La lèpre, une maladie millénaire, n’appartient toujours pas au passé. On recense environ 200 000 nouveaux cas chaque année. L’Inde, le Brésil, et plusieurs pays en Afrique et en Asie du Sud-Est sont concernés. La lèpre, dont les premiers signes sont des taches insensibles sur la peau, peut provoquer des infirmités irréversibles : paralysie des mains et des pieds, cécité. La recherche s’intéresse peu à cette maladie. Néanmoins, des pistes sont à l’étude.

La première piste sérieuse concerne le traitement. Actuellement, les malades sont soignés avec une association de 3 antibiotiques, pris pendant six mois minimum, souvent un an. C’est efficace, mais très long. Un médicament mis au point pour la tuberculose est à l’étude pour la lèpre.

« Bientôt nous allons recruter les premiers malades dans un essai clinique au Mali et cet essai va porter sur une molécule puissante qui est très efficace en laboratoire sur le germe responsable de la lèpre. Le but que nous avons derrière est d’avoir un traitement plus court et plus robuste pour la maladie », affirme le Dr Roch Christian Johnson, conseiller médical au sein de la fondation Raoul Follereau.

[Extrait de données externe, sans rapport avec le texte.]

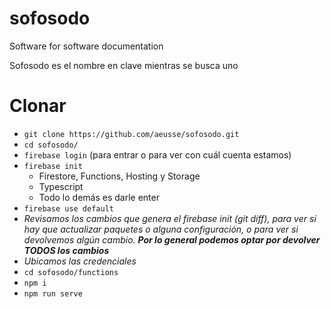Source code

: # sofosodo
Software for software documentation

Sofosodo es el nombre en clave mientras se busca uno

# Clonar

- `git clone https://github.com/aeusse/sofosodo.git`
- `cd sofosodo/`
- `firebase login` (para entrar o para ver con cuál cuenta estamos)
- `firebase init`
    - Firestore, Functions, Hosting y Storage
    - Typescript
    - Todo lo demás es darle enter
- `firebase use default`
- _Revisamos los cambios que genera el firebase init (git diff), para ver si hay que actualizar paquetes o alguna configuración, o para ver si devolvemos algún cambio. **Por lo general podemos optar por devolver TODOS los cambios**_
- _Ubicamos las credenciales_
- `cd sofosodo/functions`
- `npm i`
- `npm run serve`
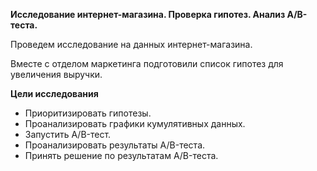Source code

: **Исследование интернет-магазина. Проверка гипотез. Анализ A/B-теста.**

Проведем исследование на данных интернет-магазина.

Вместе с отделом маркетинга подготовили список гипотез для увеличения выручки. 

**Цели исследования** 
* Приоритизировать гипотезы.
* Проанализировать графики кумулятивных данных. 
* Запустить A/B-тест.
* Проанализировать результаты A/B-теста.
* Принять решение по результатам A/B-теста.
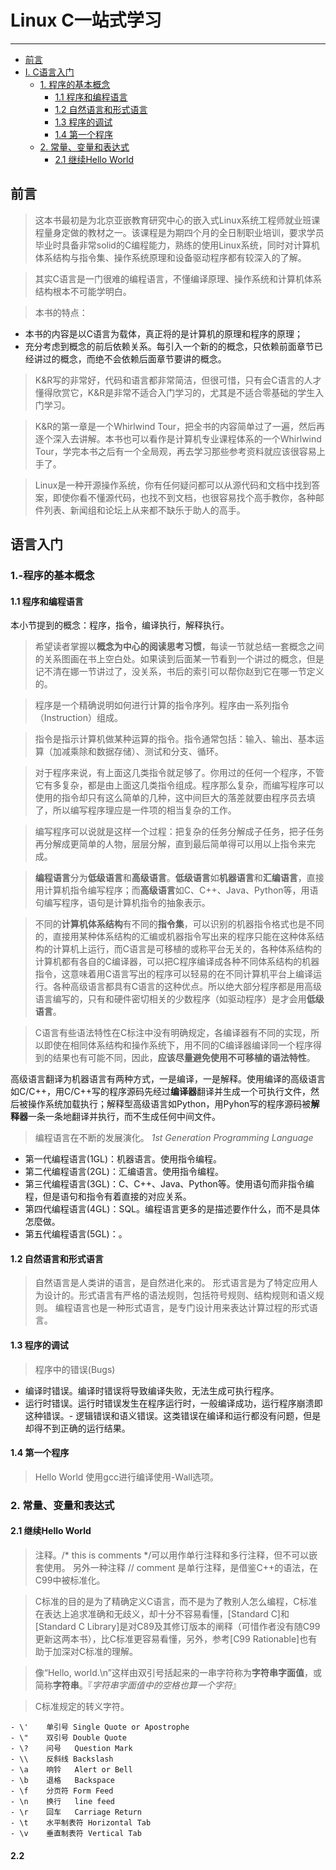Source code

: 
# Linux C一站式学习
-------------------
- [前言](#前言)
- [I. C语言入门](#语言入门)
	- [1. 程序的基本概念](#1.-程序的基本概念)
		- [1.1 程序和编程语言](#1.1-程序和编程语言)
		- [1.2 自然语言和形式语言](#1.2-自然语言和形式语言)
		- [1.3 程序的调试](#1.3-程序的调试)
		- [1.4 第一个程序](#1.4-第一个程序)
	- [2. 常量、变量和表达式](#2.-常量、变量和表达式)
		- [2.1 继续Hello World](#2.1-继续Hello-World)

## 前言
> 这本书最初是为北京亚嵌教育研究中心的嵌入式Linux系统工程师就业班课程量身定做的教材之一。该课程是为期四个月的全日制职业培训，要求学员毕业时具备非常solid的C编程能力，熟练的使用Linux系统，同时对计算机体系结构与指令集、操作系统原理和设备驱动程序都有较深入的了解。

> 其实C语言是一门很难的编程语言，不懂编译原理、操作系统和计算机体系结构根本不可能学明白。

> 本书的特点：  
- 本书的内容是以C语言为载体，真正将的是计算机的原理和程序的原理；
- 充分考虑到概念的前后依赖关系。每引入一个新的的概念，只依赖前面章节已经讲过的概念，而绝不会依赖后面章节要讲的概念。

> K&R写的非常好，代码和语言都非常简洁，但很可惜，只有会C语言的人才懂得欣赏它，K&R是非常不适合入门学习的，尤其是不适合零基础的学生入门学习。
	

> K&R的第一章是一个Whirlwind Tour，把全书的内容简单过了一遍，然后再逐个深入去讲解。本书也可以看作是计算机专业课程体系的一个Whirlwind Tour，学完本书之后有一个全局观，再去学习那些参考资料就应该很容易上手了。

> Linux是一种开源操作系统，你有任何疑问都可以从源代码和文档中找到答案，即使你看不懂源代码，也找不到文档，也很容易找个高手教你，各种邮件列表、新闻组和论坛上从来都不缺乐于助人的高手。

## 语言入门
### 1.-程序的基本概念

#### 1.1 程序和编程语言
本小节提到的概念：程序，指令，编译执行，解释执行。

> 希望读者掌握以**概念为中心的阅读思考习惯**，每读一节就总结一套概念之间的关系图画在书上空白处。如果读到后面某一节看到一个讲过的概念，但是记不清在娜一节讲过了，没关系，书后的索引可以帮你赵到它在哪一节定义的。

> 程序是一个精确说明如何进行计算的指令序列。程序由一系列指令（Instruction）组成。

> 指令是指示计算机做某种运算的指令。指令通常包括：输入、输出、基本运算（加减乘除和数据存储）、测试和分支、循环。

> 对于程序来说，有上面这几类指令就足够了。你用过的任何一个程序，不管它有多复杂，都是由上面这几类指令组成。程序那么复杂，而编写程序可以使用的指令却只有这么简单的几种，这中间巨大的落差就要由程序员去填了，所以编写程序理应是一件项的相当复杂的工作。

> 编写程序可以说就是这样一个过程：把复杂的任务分解成子任务，把子任务再分解成更简单的人物，层层分解，直到最后简单得可以用以上指令来完成。

> **编程语言**分为**低级语言**和**高级语言**。**低级语言**如**机器语言**和**汇编语言**，直接用计算机指令编写程序；而**高级语言**如C、C++、Java、Python等，用语句编写程序，语句是计算机指令的抽象表示。

> 不同的**计算机体系结构**有不同的**指令集**，可以识别的机器指令格式也是不同的，直接用某种体系结构的汇编或机器指令写出来的程序只能在这种体系结构的计算机上运行，而C语言是可移植的或称平台无关的，各种体系结构的计算机都有各自的C编译器，可以把C程序编译成各种不同体系结构的机器指令，这意味着用C语言写出的程序可以轻易的在不同计算机平台上编译运行。各种高级语言都具有C语言的这种优点。所以绝大部分程序都是用高级语言编写的，只有和硬件密切相关的少数程序（如驱动程序）是才会用**低级语言**。

> C语言有些语法特性在C标注中没有明确规定，各编译器有不同的实现，所以即使在相同体系结构和操作系统下，用不同的C编译器编译同一个程序得到的结果也有可能不同，因此，**应该尽量避免使用不可移植的语法特性**。

高级语言翻译为机器语言有两种方式，一是编译，一是解释。使用编译的高级语言如C/C++，用C/C++写的程序源码先经过**编译器**翻译并生成一个可执行文件，然后被操作系统加载执行；解释型高级语言如Python，用Pyhon写的程序源码被**解释器**一条一条地翻译并执行，而不生成任何中间文件。

> 编程语言在不断的发展演化。
*1st Generation Programming Language*
- 第一代编程语言(1GL)：机器语言。使用指令编程。
- 第二代编程语言(2GL)：汇编语言。使用指令编程。
- 第三代编程语言(3GL)：C、C++、Java、Python等。使用语句而非指令编程，但是语句和指令有着直接的对应关系。
- 第四代编程语言(4GL)：SQL。编程语言更多的是描述要作什么，而不是具体怎麼做。
- 第五代编程语言(5GL)：。

#### 1.2 自然语言和形式语言
> 自然语言是人类讲的语言，是自然进化来的。
> 形式语言是为了特定应用人为设计的。形式语言有严格的语法规则，包括符号规则、结构规则和语义规则。
> 编程语言也是一种形式语言，是专门设计用来表达计算过程的形式语言。

#### 1.3 程序的调试
> 程序中的错误(Bugs)
- 编译时错误。编译时错误将导致编译失败，无法生成可执行程序。
- 运行时错误。运行时错误发生在程序运行时，一般编译成功，运行程序崩溃即这种错误。- 逻辑错误和语义错误。这类错误在编译和运行都没有问题，但是却得不到正确的运行结果。

#### 1.4 第一个程序
> Hello World
> 使用gcc进行编译使用-Wall选项。

### 2. 常量、变量和表达式
#### 2.1 继续Hello World
> 注释。/\* this is comments  \*/可以用作单行注释和多行注释，但不可以嵌套使用。 另外一种注释 // comment 是单行注释，是借鉴C++的语法，在C99中被标准化。

> C标准的目的是为了精确定义C语言，而不是为了教别人怎么编程，C标准在表达上追求准确和无歧义，却十分不容易看懂，[Standard C]和[Standard C Library]是对C89及其修订版本的阐释（可惜作者没有随C99更新这两本书），比C标准更容易看懂，另外，参考[C99 Rationable]也有助于加深对C标准的理解。

> 像“Hello, world.\n”这样由双引号括起来的一串字符称为**字符串字面值**，或简称**字符串**。『*字符串字面值中的空格也算一个字符*』

> C标准规定的转义字符。  

	- \'	单引号 Single Quote or Apostrophe
	- \"	双引号 Double Quote
	- \?	问号   Question Mark
	- \\	反斜线 Backslash
	- \a	响铃   Alert or Bell
	- \b	退格   Backspace
	- \f	分页符 Form Feed
	- \n	换行   line feed
	- \r	回车   Carriage Return
	- \t	水平制表符 Horizontal Tab
	- \v	垂直制表符 Vertical Tab

#### 2.2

Malheureusement, ces quinze dernières années, le nombre de nouveaux cas stagne et a même tendance à remonter.
Dr Roch Christian Johnson, président de l’Association internationale contre la lèpre 26/01/2019 – par Valérie Cohen Écouter
Vaccin

Une autre piste prometteuse, mais moins avancée concerne le vaccin. Un institut de recherche américain a développé un candidat vaccin et l’a testé sur un modèle animal.

« Ce vaccin a montré une bonne efficacité et est capable de prévenir les dégâts neurologiques qui sont le problème majeur dans la lèpre parce que c’est la destruction des nerfs du système périphérique qui résulte dans les invalidités qu’on associé à la lèpre », explique le professeur Stewart Cole, à la tête de l’Institut Pasteur et spécialiste de la lèpre.

Reste à tester, chez l’homme cette fois, l’innocuité du vaccin, puis son efficacité. Cela devrait prendre plusieurs années.